# Dynamic Programming (Part 2)

In this notebook, we'll explore solving the Traveling Salesperson problem using dynamic programming.

### If you're using Datahub:
* Run the cell below **and restart the kernel if needed**

### If you're running locally:
You'll need to perform some extra setup.
#### First-time setup
* Install Anaconda following the instructions here: https://www.anaconda.com/products/distribution 
* Create a conda environment: `conda create -n cs170 python=3.11`
* Activate the environment: `conda activate cs170`
    * See for more details on creating conda environments https://conda.io/projects/conda/en/latest/user-guide/tasks/manage-environments.html
* Install pip: `conda install pip`
* Install jupyter: `conda install jupyter`

#### Every time you want to work
* Make sure you've activated the conda environment: `conda activate cs170`
* Launch jupyter: `jupyter notebook` or `jupyter lab` 
* Run the cell below **and restart the kernel if needed**

In [None]:
# Install dependencies
!pip install -r requirements.txt --quiet

In [None]:
import otter
assert (otter.__version__ >= "5.5.0"), "Please reinstall the requirements and restart your kernel."

grader = otter.Notebook("hw08.ipynb")
import numpy.random as random
from networkx import Graph, draw
import string
import pylev
import tqdm
import time
import pickle 

from autograder_utils import validate_tour, handle_timeout, profile

test_data = pickle.load(open("public_data.pkl", "rb"))

rng_seed = 0

## Q1: Traveling Salesperson DP
Now, we'll implement the dynamic programming algorithm for the traveling salesperson problem (TSP). A brute force solution will be hopelessly slow even for moderate-sized test cases, but we can use dynamic programming to get a solution in slightly more reasonable (but still exponential) time. For a refresher on the TSP algorithm, see Lecture 13 or https://people.eecs.berkeley.edu/~vazirani/algorithms/chap6.pdf#page=20. 

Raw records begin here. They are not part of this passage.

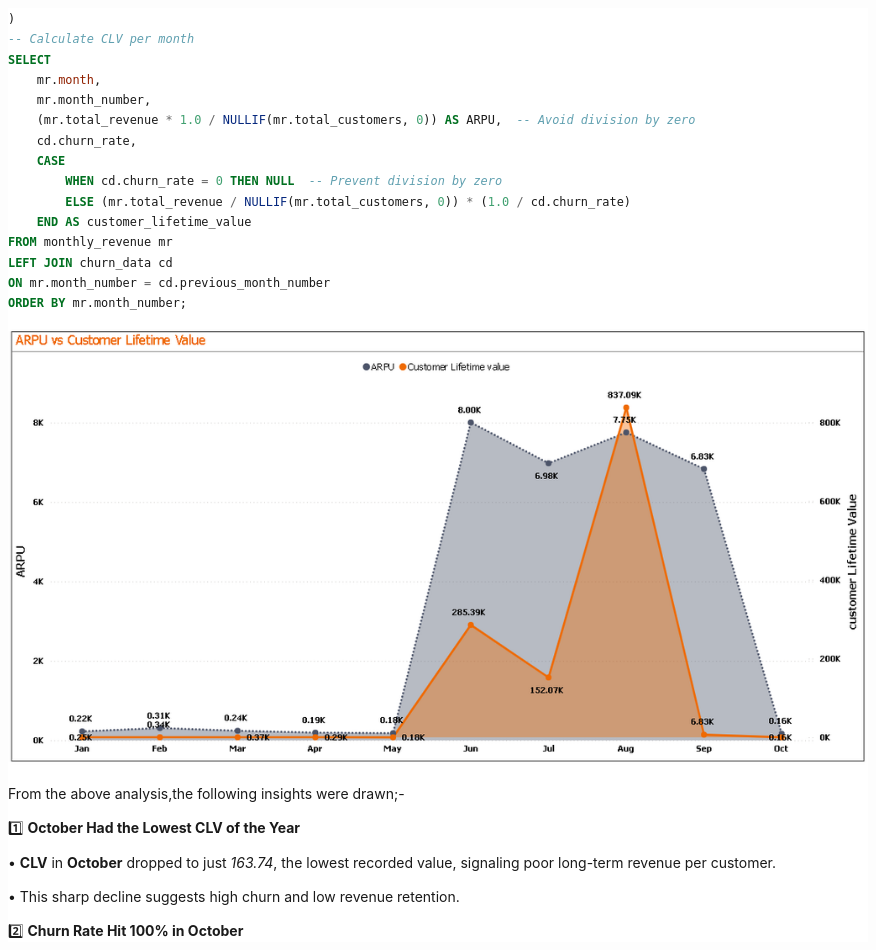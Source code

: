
 ``` sql
)
-- Calculate CLV per month
SELECT 
    mr.month, 
    mr.month_number,
    (mr.total_revenue * 1.0 / NULLIF(mr.total_customers, 0)) AS ARPU,  -- Avoid division by zero
    cd.churn_rate,
    CASE 
        WHEN cd.churn_rate = 0 THEN NULL  -- Prevent division by zero
        ELSE (mr.total_revenue / NULLIF(mr.total_customers, 0)) * (1.0 / cd.churn_rate)
    END AS customer_lifetime_value
FROM monthly_revenue mr
LEFT JOIN churn_data cd 
ON mr.month_number = cd.previous_month_number
ORDER BY mr.month_number;

```

![CLV graph](Oct_2024\clv_jan_oct_2024_image.png)

From the above analysis,the following insights were drawn;-

1️⃣ **October Had the Lowest CLV of the Year**

• **CLV** in **October** dropped to just *163.74*, the lowest recorded value, signaling poor long-term revenue per customer.
    
• This sharp decline suggests high churn and low revenue retention.

2️⃣ **Churn Rate Hit 100% in October**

As with previous problems, we want you to return the actual tour, not the cost of the tour. We can once again apply the same procedure of backtracking through our subproblem array to reconstruct this tour.

### Representing Subproblems
If we use a set as one of our subproblem parameters, we can't directly use a 2D array to store our subproblems. There are two common ways to work around this issue:

#### 1. Subproblem Dictionary
You could store subproblems in a dictionary, where the keys are tuples of the form `(S, i)`, where `i` represents the last city visited before returning home and `S` is the set of cities visited so far. 

To make this work, you need to ensure that the keys are hashable. One way is using Python's built-in `frozenset` class for `S`. `frozenset` is a built-in type so you can use it without any additional imports, and works just like a normal set, except that it is immutable (and hashable). You can read more about `frozenset` here: https://docs.python.org/3/library/stdtypes.html#frozenset.

#### 2. Bitmasking
Instead of a hash set, we actually *can* still use a 2D array to store subproblems, where `S` is represented as an $n$-bit unsigned integer, and the $i$-th bit of `S` would be set to 1 if and only if the $i$-th city is part of the set of visited cities. Since `S` is an integer, we can use it to index into our 2D array.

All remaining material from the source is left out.